* **EXERCISE**: When responding, copy every record below exactly as it appears.

* **PROVIDED DATA**:
___

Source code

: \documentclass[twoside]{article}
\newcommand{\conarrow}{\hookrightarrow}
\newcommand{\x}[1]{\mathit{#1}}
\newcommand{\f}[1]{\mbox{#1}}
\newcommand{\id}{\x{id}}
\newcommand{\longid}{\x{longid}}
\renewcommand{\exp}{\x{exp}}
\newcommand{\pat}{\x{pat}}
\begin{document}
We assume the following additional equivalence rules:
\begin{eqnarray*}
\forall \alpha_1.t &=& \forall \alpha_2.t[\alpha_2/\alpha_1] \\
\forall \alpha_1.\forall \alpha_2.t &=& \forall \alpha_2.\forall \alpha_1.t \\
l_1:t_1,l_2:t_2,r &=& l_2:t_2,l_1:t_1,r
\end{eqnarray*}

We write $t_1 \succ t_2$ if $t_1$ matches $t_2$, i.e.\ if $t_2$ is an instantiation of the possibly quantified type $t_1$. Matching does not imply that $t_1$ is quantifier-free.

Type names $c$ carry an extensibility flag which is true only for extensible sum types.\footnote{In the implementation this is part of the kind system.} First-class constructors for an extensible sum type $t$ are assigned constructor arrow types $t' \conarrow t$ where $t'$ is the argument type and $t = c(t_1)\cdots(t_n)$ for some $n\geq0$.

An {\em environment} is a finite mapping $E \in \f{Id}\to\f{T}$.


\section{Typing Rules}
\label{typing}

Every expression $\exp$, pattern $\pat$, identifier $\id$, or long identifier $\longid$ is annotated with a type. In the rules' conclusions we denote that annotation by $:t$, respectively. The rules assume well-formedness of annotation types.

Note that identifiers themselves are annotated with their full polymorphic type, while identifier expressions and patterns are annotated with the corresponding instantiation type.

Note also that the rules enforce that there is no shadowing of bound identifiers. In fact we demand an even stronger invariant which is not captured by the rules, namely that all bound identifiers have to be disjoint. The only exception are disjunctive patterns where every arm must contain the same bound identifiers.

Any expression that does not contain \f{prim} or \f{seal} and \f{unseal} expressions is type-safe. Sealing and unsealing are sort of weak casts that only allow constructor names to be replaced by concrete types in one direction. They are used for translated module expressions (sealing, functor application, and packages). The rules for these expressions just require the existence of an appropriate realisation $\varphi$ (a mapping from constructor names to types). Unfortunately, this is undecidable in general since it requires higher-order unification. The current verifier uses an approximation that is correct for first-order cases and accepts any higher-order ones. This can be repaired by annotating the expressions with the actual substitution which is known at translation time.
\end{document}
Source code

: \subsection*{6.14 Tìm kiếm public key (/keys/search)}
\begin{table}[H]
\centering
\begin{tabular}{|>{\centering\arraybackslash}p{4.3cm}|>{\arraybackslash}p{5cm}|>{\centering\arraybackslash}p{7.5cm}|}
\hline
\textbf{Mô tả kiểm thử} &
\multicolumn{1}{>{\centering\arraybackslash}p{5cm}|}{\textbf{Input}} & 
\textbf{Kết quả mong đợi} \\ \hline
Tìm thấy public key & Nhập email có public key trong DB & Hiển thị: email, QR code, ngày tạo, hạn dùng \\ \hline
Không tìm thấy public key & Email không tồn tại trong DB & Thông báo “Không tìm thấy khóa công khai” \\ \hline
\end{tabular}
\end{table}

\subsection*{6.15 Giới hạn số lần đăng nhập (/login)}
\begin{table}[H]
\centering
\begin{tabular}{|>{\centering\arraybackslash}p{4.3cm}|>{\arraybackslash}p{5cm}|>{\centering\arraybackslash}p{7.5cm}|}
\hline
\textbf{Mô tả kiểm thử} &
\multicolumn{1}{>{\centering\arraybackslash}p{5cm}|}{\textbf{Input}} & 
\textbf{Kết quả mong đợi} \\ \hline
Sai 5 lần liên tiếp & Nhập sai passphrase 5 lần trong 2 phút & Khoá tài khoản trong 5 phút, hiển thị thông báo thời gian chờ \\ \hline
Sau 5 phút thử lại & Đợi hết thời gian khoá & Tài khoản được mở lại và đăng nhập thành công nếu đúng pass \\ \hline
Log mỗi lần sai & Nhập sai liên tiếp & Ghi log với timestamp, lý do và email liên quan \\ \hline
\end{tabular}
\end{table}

___

* **EXERCISE ANSWER**:
Source code

: \documentclass[twoside]{article}
\newcommand{\conarrow}{\hookrightarrow}
\newcommand{\x}[1]{\mathit{#1}}
\newcommand{\f}[1]{\mbox{#1}}
\newcommand{\id}{\x{id}}
\newcommand{\longid}{\x{longid}}
\renewcommand{\exp}{\x{exp}}
\newcommand{\pat}{\x{pat}}
\begin{document}
We assume the following additional equivalence rules:
\begin{eqnarray*}
\forall \alpha_1.t &=& \forall \alpha_2.t[\alpha_2/\alpha_1] \\
\forall \alpha_1.\forall \alpha_2.t &=& \forall \alpha_2.\forall \alpha_1.t \\
l_1:t_1,l_2:t_2,r &=& l_2:t_2,l_1:t_1,r
\end{eqnarray*}

We write $t_1 \succ t_2$ if $t_1$ matches $t_2$, i.e.\ if $t_2$ is an instantiation of the possibly quantified type $t_1$. Matching does not imply that $t_1$ is quantifier-free.

Type names $c$ carry an extensibility flag which is true only for extensible sum types.\footnote{In the implementation this is part of the kind system.} First-class constructors for an extensible sum type $t$ are assigned constructor arrow types $t' \conarrow t$ where $t'$ is the argument type and $t = c(t_1)\cdots(t_n)$ for some $n\geq0$.

An {\em environment} is a finite mapping $E \in \f{Id}\to\f{T}$.


\section{Typing Rules}
\label{typing}

Every expression $\exp$, pattern $\pat$, identifier $\id$, or long identifier $\longid$ is annotated with a type. In the rules' conclusions we denote that annotation by $:t$, respectively. The rules assume well-formedness of annotation types.

Note that identifiers themselves are annotated with their full polymorphic type, while identifier expressions and patterns are annotated with the corresponding instantiation type.

Note also that the rules enforce that there is no shadowing of bound identifiers. In fact we demand an even stronger invariant which is not captured by the rules, namely that all bound identifiers have to be disjoint. The only exception are disjunctive patterns where every arm must contain the same bound identifiers.

Any expression that does not contain \f{prim} or \f{seal} and \f{unseal} expressions is type-safe. Sealing and unsealing are sort of weak casts that only allow constructor names to be replaced by concrete types in one direction. They are used for translated module expressions (sealing, functor application, and packages). The rules for these expressions just require the existence of an appropriate realisation $\varphi$ (a mapping from constructor names to types). Unfortunately, this is undecidable in general since it requires higher-order unification. The current verifier uses an approximation that is correct for first-order cases and accepts any higher-order ones. This can be repaired by annotating the expressions with the actual substitution which is known at translation time.
\end{document}
Source code

: \subsection*{6.14 Tìm kiếm public key (/keys/search)}
\begin{table}[H]
\centering
\begin{tabular}{|>{\centering\arraybackslash}p{4.3cm}|>{\arraybackslash}p{5cm}|>{\centering\arraybackslash}p{7.5cm}|}
\hline
\textbf{Mô tả kiểm thử} &
\multicolumn{1}{>{\centering\arraybackslash}p{5cm}|}{\textbf{Input}} & 
\textbf{Kết quả mong đợi} \\ \hline
Tìm thấy public key & Nhập email có public key trong DB & Hiển thị: email, QR code, ngày tạo, hạn dùng \\ \hline
Không tìm thấy public key & Email không tồn tại trong DB & Thông báo “Không tìm thấy khóa công khai” \\ \hline
\end{tabular}
\end{table}

\subsection*{6.15 Giới hạn số lần đăng nhập (/login)}
\begin{table}[H]
\centering
\begin{tabular}{|>{\centering\arraybackslash}p{4.3cm}|>{\arraybackslash}p{5cm}|>{\centering\arraybackslash}p{7.5cm}|}
\hline
\textbf{Mô tả kiểm thử} &
\multicolumn{1}{>{\centering\arraybackslash}p{5cm}|}{\textbf{Input}} & 
\textbf{Kết quả mong đợi} \\ \hline
Sai 5 lần liên tiếp & Nhập sai passphrase 5 lần trong 2 phút & Khoá tài khoản trong 5 phút, hiển thị thông báo thời gian chờ \\ \hline
Sau 5 phút thử lại & Đợi hết thời gian khoá & Tài khoản được mở lại và đăng nhập thành công nếu đúng pass \\ \hline
Log mỗi lần sai & Nhập sai liên tiếp & Ghi log với timestamp, lý do và email liên quan \\ \hline
\end{tabular}
\end{table}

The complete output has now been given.